Ikuti Kami

Tekankan Kepemimpinan Lapangan, Wali Kota Magelang Dorong Camat–Lurah Jadi Problem Solver Warga

Efektivitas kebijakan pemerintah daerah sangat bergantung pada kemampuan pimpinan wilayah menerjemahkan program menjadi tindakan nyata

Tekankan Kepemimpinan Lapangan, Wali Kota Magelang Dorong Camat–Lurah Jadi Problem Solver Warga
Kegiatan Pengembangan Kompetensi Kepemimpinan Kolaboratif bagi Camat dan Lurah se-Kota Magelang di Taman Kyai Langgeng, Jumat (2/1/2026) - Foto: Pemkot Magelang

Magelang, Gesuri.id – Wali Kota Magelang Damar Prasetyono yang juga politisi PDI Perjuangan menegaskan camat dan lurah tidak boleh terjebak pada pola kerja administratif semata, melainkan harus hadir langsung sebagai pemimpin lapangan yang responsif terhadap persoalan warga.

Menurutnya, efektivitas kebijakan pemerintah daerah sangat bergantung pada kemampuan pimpinan wilayah menerjemahkan program menjadi tindakan nyata di tingkat paling bawah.

Damar menyampaikan bahwa tantangan perkotaan saat ini menuntut pendekatan kepemimpinan yang adaptif, kolaboratif, dan berpihak pada kebutuhan riil masyarakat.

Beragam persoalan sosial seperti stunting, keamanan lingkungan, hingga kebersihan wilayah tidak bisa diselesaikan dengan cara kerja sektoral dan birokratis semata.

“Di tangan camat dan lurah, kebijakan pemerintah harus berubah menjadi tindakan nyata yang manfaatnya benar-benar dirasakan masyarakat,” kata Damar saat memberikan arahan di Taman Kyai Langgeng, Sabtu (3/1).
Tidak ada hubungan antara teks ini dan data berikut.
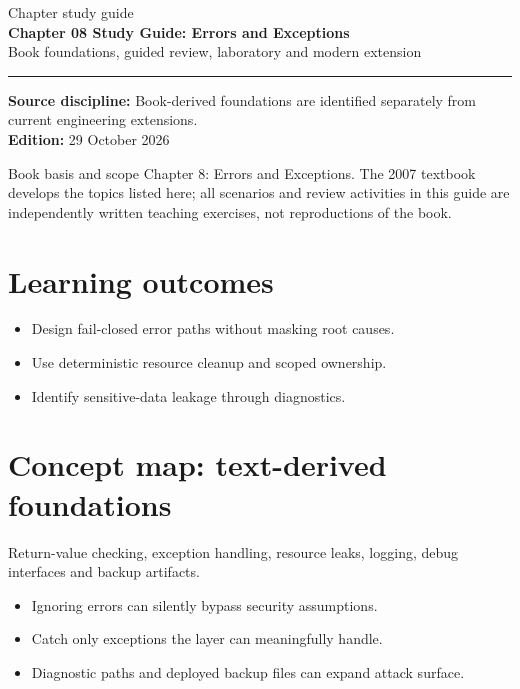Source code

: \documentclass[10pt,letterpaper]{article}
\begin{document}
\hypersetup{pageanchor=false}%
\begin{titlepage}
\vspace*{1.0in}
{\color{bluegray}\Large Chapter study guide}\\[1.0em]
{\color{navy}\Huge\bfseries Chapter 08 Study Guide: Errors and Exceptions}\\[0.7em]
{\Large Book foundations, guided review, laboratory and modern extension}\\[2.0em]
\rule{\linewidth}{1.0pt}
\vfill
\textbf{Source discipline:} Book-derived foundations are identified separately from current engineering extensions.\\
\textbf{Edition:} 29 October 2026
\end{titlepage}\hypersetup{pageanchor=true}
\tableofcontents
\clearpage
\begin{focusbox}{Book basis and scope}
Chapter 8: Errors and Exceptions. The 2007 textbook develops the topics listed here; all scenarios and review activities in this guide are independently written teaching exercises, not reproductions of the book.\end{focusbox}
\section{Learning outcomes}
\begin{itemize}
\item Design fail-closed error paths without masking root causes.
\item Use deterministic resource cleanup and scoped ownership.
\item Identify sensitive-data leakage through diagnostics.
\end{itemize}

\section{Concept map: text-derived foundations}
Return-value checking, exception handling, resource leaks, logging, debug interfaces and backup artifacts.
\begin{itemize}
\item Ignoring errors can silently bypass security assumptions.
\item Catch only exceptions the layer can meaningfully handle.
\item Diagnostic paths and deployed backup files can expand attack surface.
\end{itemize}
\end{document}
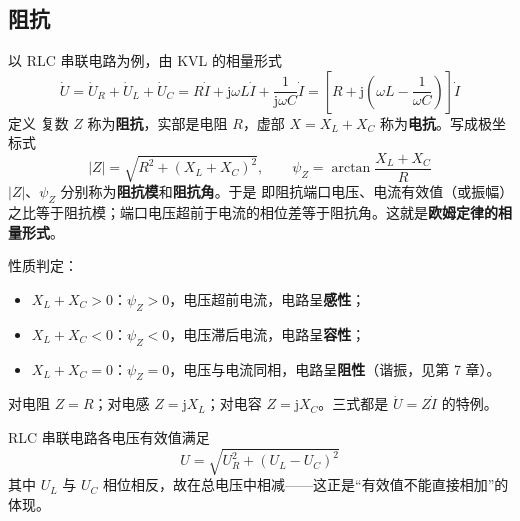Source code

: \subsection{阻抗}
以 RLC 串联电路为例，由 KVL 的相量形式
\begin{equation}
\dot{U}=\dot{U}_R+\dot{U}_L+\dot{U}_C
=R\dot{I}+\mathrm{j}\omega L\dot{I}+\frac{1}{\mathrm{j}\omega C}\dot{I}
=\left[R+\mathrm{j}\left(\omega L-\frac{1}{\omega C}\right)\right]\dot{I}
\end{equation}
定义
复数 $Z$ 称为\textbf{阻抗}，实部是电阻 $R$，虚部 $X=X_L+X_C$ 称为\textbf{电抗}。写成极坐标式
\begin{equation}
|Z|=\sqrt{R^2+\left(X_L+X_C\right)^2},\qquad
\psi_Z=\arctan\frac{X_L+X_C}{R}
\end{equation}
$|Z|$、$\psi_Z$ 分别称为\textbf{阻抗模}和\textbf{阻抗角}。于是
即阻抗端口电压、电流有效值（或振幅）之比等于阻抗模；端口电压超前于电流的相位差等于阻抗角。这就是\textbf{欧姆定律的相量形式}。

性质判定：
\begin{itemize}
  \item $X_L+X_C>0$：$\psi_Z>0$，电压超前电流，电路呈\textbf{感性}；
  \item $X_L+X_C<0$：$\psi_Z<0$，电压滞后电流，电路呈\textbf{容性}；
  \item $X_L+X_C=0$：$\psi_Z=0$，电压与电流同相，电路呈\textbf{阻性}（谐振，见第 7 章）。
\end{itemize}
对电阻 $Z=R$；对电感 $Z=\mathrm{j}X_L$；对电容 $Z=\mathrm{j}X_C$。三式都是 $\dot{U}=Z\dot{I}$ 的特例。

RLC 串联电路各电压有效值满足
\begin{equation}
U=\sqrt{U_R^2+\left(U_L-U_C\right)^2}
\end{equation}
其中 $U_L$ 与 $U_C$ 相位相反，故在总电压中相减——这正是“有效值不能直接相加”的体现。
Ia menilai posisi camat dan lurah sangat strategis sebagai penghubung antara pemerintah dan warga. Karena itu, kemampuan komunikasi, empati sosial, serta keterbukaan terhadap aspirasi masyarakat menjadi faktor kunci dalam membangun kepercayaan publik.

Damar juga menekankan pentingnya kehadiran pemimpin wilayah di tengah warga, tidak hanya secara fisik, tetapi juga secara emosional dan sosial, agar kebijakan pemerintah benar-benar menyentuh kebutuhan masyarakat.